Review: Linksys WRT1900AC Gigabit Wi-Fi Router
Linksys WRT1900AC Gigabit Wi-Fi Router.

Even today, I still remember the blue-and-black design of the Linksys WRT54G. Released in 2002, this model was extremely popular and spawned numerous variants that cemented Linksys' leading position in the home-networking business.

Nostalgia probably factored in the design of Linksys' latest model, which, at first glance, looks like an upsized WRT54G.

Besides appearance, the WRT1900AC has little in common with its predecessor. It supports the latest 802.11ac wireless standard and boasts the maximum possible speeds. It has class-leading hardware, including a 1.2GHz dual-core processor that is currently the fastest in a home router.

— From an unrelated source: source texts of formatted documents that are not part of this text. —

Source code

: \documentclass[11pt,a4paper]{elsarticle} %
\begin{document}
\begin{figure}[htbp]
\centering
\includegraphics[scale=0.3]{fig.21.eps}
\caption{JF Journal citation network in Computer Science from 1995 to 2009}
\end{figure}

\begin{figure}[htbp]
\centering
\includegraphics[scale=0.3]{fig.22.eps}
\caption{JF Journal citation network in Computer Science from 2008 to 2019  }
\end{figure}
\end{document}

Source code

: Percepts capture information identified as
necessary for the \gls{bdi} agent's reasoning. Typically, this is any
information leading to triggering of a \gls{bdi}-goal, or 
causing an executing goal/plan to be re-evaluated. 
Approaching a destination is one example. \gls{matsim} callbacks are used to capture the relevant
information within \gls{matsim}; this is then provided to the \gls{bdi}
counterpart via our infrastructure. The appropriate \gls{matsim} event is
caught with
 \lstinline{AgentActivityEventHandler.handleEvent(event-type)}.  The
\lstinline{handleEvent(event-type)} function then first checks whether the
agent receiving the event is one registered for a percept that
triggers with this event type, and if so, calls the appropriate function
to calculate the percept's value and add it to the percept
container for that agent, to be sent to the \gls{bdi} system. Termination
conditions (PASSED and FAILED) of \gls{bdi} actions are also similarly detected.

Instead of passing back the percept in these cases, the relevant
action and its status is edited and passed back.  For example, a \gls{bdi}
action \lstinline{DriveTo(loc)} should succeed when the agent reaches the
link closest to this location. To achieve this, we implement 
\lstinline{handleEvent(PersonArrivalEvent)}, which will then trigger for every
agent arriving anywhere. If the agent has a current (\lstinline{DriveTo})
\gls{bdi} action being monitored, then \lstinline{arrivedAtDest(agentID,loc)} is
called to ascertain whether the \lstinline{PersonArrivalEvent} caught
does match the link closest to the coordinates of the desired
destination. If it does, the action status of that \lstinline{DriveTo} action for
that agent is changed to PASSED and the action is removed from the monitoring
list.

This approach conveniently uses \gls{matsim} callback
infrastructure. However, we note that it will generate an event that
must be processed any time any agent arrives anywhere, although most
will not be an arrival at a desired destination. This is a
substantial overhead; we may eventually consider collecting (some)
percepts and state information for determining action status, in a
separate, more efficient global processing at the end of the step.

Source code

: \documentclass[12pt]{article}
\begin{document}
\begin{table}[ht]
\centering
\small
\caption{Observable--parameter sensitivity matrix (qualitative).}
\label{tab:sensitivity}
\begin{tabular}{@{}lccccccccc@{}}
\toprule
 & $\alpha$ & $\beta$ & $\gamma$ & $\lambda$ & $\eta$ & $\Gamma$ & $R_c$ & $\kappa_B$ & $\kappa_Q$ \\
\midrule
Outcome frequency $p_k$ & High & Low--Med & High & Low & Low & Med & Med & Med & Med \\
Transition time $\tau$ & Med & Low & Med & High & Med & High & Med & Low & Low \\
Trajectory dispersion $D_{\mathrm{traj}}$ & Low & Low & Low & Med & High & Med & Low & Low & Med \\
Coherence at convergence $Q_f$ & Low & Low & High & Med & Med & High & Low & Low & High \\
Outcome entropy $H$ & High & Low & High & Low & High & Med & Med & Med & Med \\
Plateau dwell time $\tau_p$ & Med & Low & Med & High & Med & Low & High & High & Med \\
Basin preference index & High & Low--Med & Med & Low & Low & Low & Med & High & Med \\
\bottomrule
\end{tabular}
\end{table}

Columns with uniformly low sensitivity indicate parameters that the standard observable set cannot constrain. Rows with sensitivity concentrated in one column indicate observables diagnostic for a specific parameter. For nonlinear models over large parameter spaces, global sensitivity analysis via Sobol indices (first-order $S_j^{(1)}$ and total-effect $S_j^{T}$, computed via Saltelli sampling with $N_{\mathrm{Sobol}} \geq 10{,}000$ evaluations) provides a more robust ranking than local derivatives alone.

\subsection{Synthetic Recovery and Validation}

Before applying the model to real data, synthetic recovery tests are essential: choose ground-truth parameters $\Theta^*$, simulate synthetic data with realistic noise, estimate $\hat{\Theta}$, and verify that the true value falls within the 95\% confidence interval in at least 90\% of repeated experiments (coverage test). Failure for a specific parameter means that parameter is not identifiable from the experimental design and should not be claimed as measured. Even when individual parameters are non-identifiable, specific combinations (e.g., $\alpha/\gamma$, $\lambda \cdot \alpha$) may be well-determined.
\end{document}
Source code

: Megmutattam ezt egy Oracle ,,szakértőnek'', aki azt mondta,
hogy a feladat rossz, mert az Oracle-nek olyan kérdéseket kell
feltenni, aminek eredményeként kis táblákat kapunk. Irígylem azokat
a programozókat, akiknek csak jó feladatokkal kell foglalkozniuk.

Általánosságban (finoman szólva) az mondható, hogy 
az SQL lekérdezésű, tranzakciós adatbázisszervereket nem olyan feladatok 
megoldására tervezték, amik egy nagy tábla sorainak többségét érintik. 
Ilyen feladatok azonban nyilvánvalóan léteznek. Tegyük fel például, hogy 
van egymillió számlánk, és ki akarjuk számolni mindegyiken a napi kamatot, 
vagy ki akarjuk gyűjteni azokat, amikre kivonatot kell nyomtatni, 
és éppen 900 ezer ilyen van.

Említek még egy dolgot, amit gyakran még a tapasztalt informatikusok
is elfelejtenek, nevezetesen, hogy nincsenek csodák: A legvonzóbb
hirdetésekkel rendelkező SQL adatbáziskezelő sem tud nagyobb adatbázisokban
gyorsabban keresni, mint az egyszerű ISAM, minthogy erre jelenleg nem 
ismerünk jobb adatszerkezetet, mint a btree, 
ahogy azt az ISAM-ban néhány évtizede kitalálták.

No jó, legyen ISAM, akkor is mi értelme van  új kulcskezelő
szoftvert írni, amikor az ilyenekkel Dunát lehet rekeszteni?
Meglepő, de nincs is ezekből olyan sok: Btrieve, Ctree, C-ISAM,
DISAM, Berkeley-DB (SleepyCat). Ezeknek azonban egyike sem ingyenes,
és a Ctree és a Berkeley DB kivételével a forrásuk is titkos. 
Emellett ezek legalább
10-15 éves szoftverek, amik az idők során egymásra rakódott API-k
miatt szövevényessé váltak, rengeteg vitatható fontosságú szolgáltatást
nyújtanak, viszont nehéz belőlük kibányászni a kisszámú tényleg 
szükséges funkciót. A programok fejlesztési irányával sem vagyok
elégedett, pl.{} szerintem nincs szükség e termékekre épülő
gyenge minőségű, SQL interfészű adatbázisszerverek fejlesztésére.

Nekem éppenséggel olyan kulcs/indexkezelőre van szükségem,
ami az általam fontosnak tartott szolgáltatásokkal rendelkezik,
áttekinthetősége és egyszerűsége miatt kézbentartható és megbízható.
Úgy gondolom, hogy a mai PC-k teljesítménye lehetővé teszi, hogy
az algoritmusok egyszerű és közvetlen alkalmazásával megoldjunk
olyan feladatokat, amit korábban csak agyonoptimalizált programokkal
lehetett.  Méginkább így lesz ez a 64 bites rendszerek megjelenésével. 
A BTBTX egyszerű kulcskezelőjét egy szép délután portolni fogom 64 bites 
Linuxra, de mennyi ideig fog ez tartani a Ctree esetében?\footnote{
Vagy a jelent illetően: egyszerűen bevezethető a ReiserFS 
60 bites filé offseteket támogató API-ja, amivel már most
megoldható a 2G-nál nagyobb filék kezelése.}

This chip is the reason for the router's snappy and responsive interface. The processor ensures quick file transfers from external storage devices connected to its USB 3.0. It also has an eSATA/USB port, the first I have seen on a home router.

While top 802.11ac routers come with three antennas, the Linksys has four. The extra one is said to improve the router's wireless coverage and does not actually increase transfer speeds.

In my small apartment, it was difficult to assess the impact of the extra antenna. But I did get a signal strength of four bars on a laptop in the bedroom, when the router was in the living room. This compares favourably with the two bars I got when using an older Linksys router.

Multiple routers can be stacked one on top of the other, but this reduces the effectiveness of their cooling vents. Hence, the need for a cooling fan, which is thankfully quiet. The router felt slightly warm during my test, but it never got hot.

The Web-based interface is clean and attractive. The highlight is the new Network Map feature, which gives a visual overview of the network and its connected devices. You can directly select a connected device and tweak its network settings, such as parental controls.

A companion Linksys Smart Wi-Fi app (iOS and Android) lets you remotely control your network over the Internet.

Unlike other high-end routers, the Linksys has fewer advanced settings. For instance you cannot set it to work only in 802.11ac mode. The good news is that it supports OpenWRT, which means that these advanced features can be added by third-party developers as firmware updates in the near future.

You can use the Linksys instead of the bundled router from your fibre service provider, as its firmware supports SingTel, StarHub and M1 fibre broadband services.

Performance was good with an average download speed of 306Mbps, slightly slower than the Asus' flagship RT-AC68U. At $399, the WRT1900AC is the most expensive home router in the market.

The powerful hardware on this Linksys router comes with a hefty price tag.